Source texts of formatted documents
┌────────

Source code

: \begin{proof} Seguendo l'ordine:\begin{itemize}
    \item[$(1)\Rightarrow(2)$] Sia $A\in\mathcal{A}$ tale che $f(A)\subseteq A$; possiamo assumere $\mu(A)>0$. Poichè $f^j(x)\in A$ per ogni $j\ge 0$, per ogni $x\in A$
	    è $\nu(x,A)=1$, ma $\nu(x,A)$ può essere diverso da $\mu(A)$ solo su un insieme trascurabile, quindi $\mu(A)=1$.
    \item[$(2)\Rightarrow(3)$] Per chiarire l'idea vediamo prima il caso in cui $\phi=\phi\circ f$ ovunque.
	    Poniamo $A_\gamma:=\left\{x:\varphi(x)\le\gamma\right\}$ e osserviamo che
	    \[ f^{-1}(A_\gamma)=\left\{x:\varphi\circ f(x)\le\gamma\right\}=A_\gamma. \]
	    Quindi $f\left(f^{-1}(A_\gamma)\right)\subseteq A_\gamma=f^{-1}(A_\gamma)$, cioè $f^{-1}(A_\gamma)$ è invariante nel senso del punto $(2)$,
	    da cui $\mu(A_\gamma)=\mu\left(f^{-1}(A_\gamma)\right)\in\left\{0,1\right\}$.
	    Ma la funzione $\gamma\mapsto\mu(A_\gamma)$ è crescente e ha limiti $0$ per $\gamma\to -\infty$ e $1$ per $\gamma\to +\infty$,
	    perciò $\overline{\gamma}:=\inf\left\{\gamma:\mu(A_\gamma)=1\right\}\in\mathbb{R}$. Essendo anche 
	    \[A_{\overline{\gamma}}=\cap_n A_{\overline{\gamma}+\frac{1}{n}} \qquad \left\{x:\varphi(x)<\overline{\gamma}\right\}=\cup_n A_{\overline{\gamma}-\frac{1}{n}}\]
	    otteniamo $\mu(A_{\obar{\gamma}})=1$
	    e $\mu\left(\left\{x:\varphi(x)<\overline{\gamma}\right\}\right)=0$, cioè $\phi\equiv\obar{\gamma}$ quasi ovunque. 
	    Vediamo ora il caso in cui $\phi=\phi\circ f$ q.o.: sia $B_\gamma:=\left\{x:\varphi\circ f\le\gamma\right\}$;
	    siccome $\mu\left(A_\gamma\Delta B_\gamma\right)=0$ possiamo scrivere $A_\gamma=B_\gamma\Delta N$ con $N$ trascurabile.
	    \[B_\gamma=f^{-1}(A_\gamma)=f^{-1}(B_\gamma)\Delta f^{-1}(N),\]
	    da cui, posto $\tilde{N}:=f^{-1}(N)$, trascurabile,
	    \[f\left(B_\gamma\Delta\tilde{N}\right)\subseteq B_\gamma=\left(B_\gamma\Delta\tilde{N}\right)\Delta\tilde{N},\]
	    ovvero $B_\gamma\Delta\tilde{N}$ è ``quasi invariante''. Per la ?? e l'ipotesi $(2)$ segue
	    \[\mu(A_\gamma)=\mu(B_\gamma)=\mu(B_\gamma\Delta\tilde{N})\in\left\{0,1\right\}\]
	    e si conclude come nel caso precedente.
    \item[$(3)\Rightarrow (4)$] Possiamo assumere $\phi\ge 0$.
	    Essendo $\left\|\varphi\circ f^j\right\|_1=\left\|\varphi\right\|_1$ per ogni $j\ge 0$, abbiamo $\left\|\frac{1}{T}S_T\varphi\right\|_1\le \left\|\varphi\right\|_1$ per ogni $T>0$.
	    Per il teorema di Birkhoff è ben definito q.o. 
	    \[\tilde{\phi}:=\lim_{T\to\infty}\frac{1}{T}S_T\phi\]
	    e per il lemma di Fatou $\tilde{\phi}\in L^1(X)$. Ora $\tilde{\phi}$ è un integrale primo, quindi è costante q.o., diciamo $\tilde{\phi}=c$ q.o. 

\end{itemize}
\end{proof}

└────────

The response should be an exact copy of the lines from the one with "e si conclude come nel caso precedente." through the end of the data, with no other text.

	    e si conclude come nel caso precedente.
    \item[$(3)\Rightarrow (4)$] Possiamo assumere $\phi\ge 0$.
	    Essendo $\left\|\varphi\circ f^j\right\|_1=\left\|\varphi\right\|_1$ per ogni $j\ge 0$, abbiamo $\left\|\frac{1}{T}S_T\varphi\right\|_1\le \left\|\varphi\right\|_1$ per ogni $T>0$.
	    Per il teorema di Birkhoff è ben definito q.o. 
	    \[\tilde{\phi}:=\lim_{T\to\infty}\frac{1}{T}S_T\phi\]
	    e per il lemma di Fatou $\tilde{\phi}\in L^1(X)$. Ora $\tilde{\phi}$ è un integrale primo, quindi è costante q.o., diciamo $\tilde{\phi}=c$ q.o. 

\end{itemize}
\end{proof}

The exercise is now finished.